James Rielly - Jeffrey Dennis - Pat O’Connor – Sophie von Hellermann - Markus Vater

30 June - 5 August 2000 London
Overview

The Timothy Taylor Gallery has brought together five artists, some mid-career and some still at college, in a show that reveals a shared perception of the fragile and transient in current figurative painting.  While the work of each artist is distinct, they can be compared in their appropriation of found imagery from popular urban culture infused with a profound sense of the human and personal.
 
James Rielly is exhibiting for the first time in London a series of watercolors on paper, which capture the essence of appropriated images of the young, abused or abusive with a deadpan yet tender quality.

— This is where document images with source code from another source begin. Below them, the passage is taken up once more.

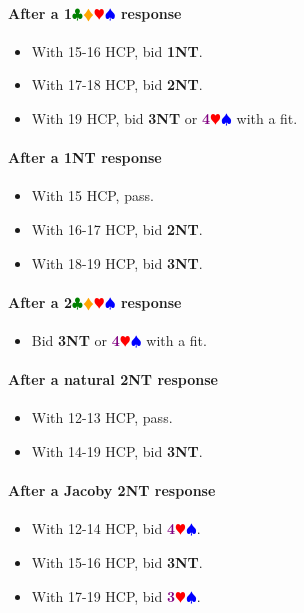 \documentclass{article}
\newcommand{\Hs}{\textcolor{Red}{$\varheart$}}
\newcommand{\Ss}{\textcolor{Blue}{$\spadesuit$}}
\newcommand{\Ds}{\textcolor{Orange}{$\vardiamond$}}
\newcommand{\Cs}{\textcolor{Green}{$\clubsuit$}}
\newcommand{\NTs}{\textbf{\footnotesize{NT}}}
\newcommand{\NT}[1]{\textbf{#1\NTs}}
\newcommand{\suits}[1]{\textbf{#1}\Cs\Ds\Hs\Ss}
\newcommand{\majors}[1]{\textcolor{Purple}{\textbf{#1}}\Hs\Ss}
\begin{document}

\paragraph{After a \suits{1} response}

\begin{itemize}
\item With 15-16 HCP, bid \NT{1}.
\item With 17-18 HCP, bid \NT{2}.
\item With 19 HCP, bid \NT{3} or \majors{4} with a fit.
\end{itemize}

\paragraph{After a \NT{1} response}

\begin{itemize}
\item With 15 HCP, pass.
\item With 16-17 HCP, bid \NT{2}.
\item With 18-19 HCP, bid \NT{3}.
\end{itemize}

\paragraph{After a \suits{2} response}

\begin{itemize}
\item Bid \NT{3} or \majors{4} with a fit.
\end{itemize}

\paragraph{After a natural \NT{2} response}

\begin{itemize}
\item With 12-13 HCP, pass.
\item With 14-19 HCP, bid \NT{3}.
\end{itemize}

\paragraph{After a Jacoby \NT{2} response}

\begin{itemize}
\item With 12-14 HCP, bid \majors{4}.
\item With 15-16 HCP, bid \NT{3}.
\item With 17-19 HCP, bid \majors{3}.
\end{itemize}
\end{document}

The result is a disturbing and introverted melancholy that avoids sentimentality. Stuart Morgan has written of Rielly’s paintings: “Undefined surfaces breed fantasy...Pastel colors allow the unconscious to supply what is lacking. Supplied instead is experience based on moment partly staged, like poses for photographs, either overdoing or standing to attention instead of trying to seem relaxed.”
 
Pat O’Connor’s tiny paintings on scraps of exercise book paper are drawn from her fascination with the vulgar and constructed world of adverts and fashion photography. Each painting begins from a single cutting but displaces the individuals from a context with which they might be identified; the allusions to reality are undermined by the absurdity of their poses. Through O’Connor, the polished and over-produced products of glossy magazines face reality as next week’s forgotten rubbish. Images of models and celebrities are transformed into fragile and personal mementos. 
 
Jeffrey Dennis’s paintings capture disparate thoughts and images encountered during his everyday life in East London. Diminutive figures of anonymous people passed in the street are lost in a vacuum of bubbles and appropriated images of sumptuous interiors or trite photo-story magazines, building tension between urban substance and superficiality. The disjointed space in Dennis’s paintings is, however, undercut by the suggestion of a potential interconnectedness between the individual and the occurrences depicted.
 
Markus Vater is one of the stars of this year’s RCA Degree Show. His work stretches across many media, including video, performance, animation and collaborative events. For this exhibition Vater has contributed a series of paintings taken from photographs. The paintings are an attempt to answer some recurring questions: Can a painting look at you? Where does the ‘you’ stop and where does the ‘other’ start? What’s the difference between people you know and love and people you don’t know and love? How is loneliness related to beauty?
 
Sophie von Hellermann is currently in her first year at the Royal College of Art.  Executed extremely quickly and often on a large scale, the images well up from an imagination that is as familiar with popular culture and clubland as it is with arthouse films and classic literature.  Von Hellermann gives herself themes to work with, such as the enigmatic and ill-destined figure of Anastasia, which inspire intense images with an intangible ability to provoke a sense of familiarity in the viewer.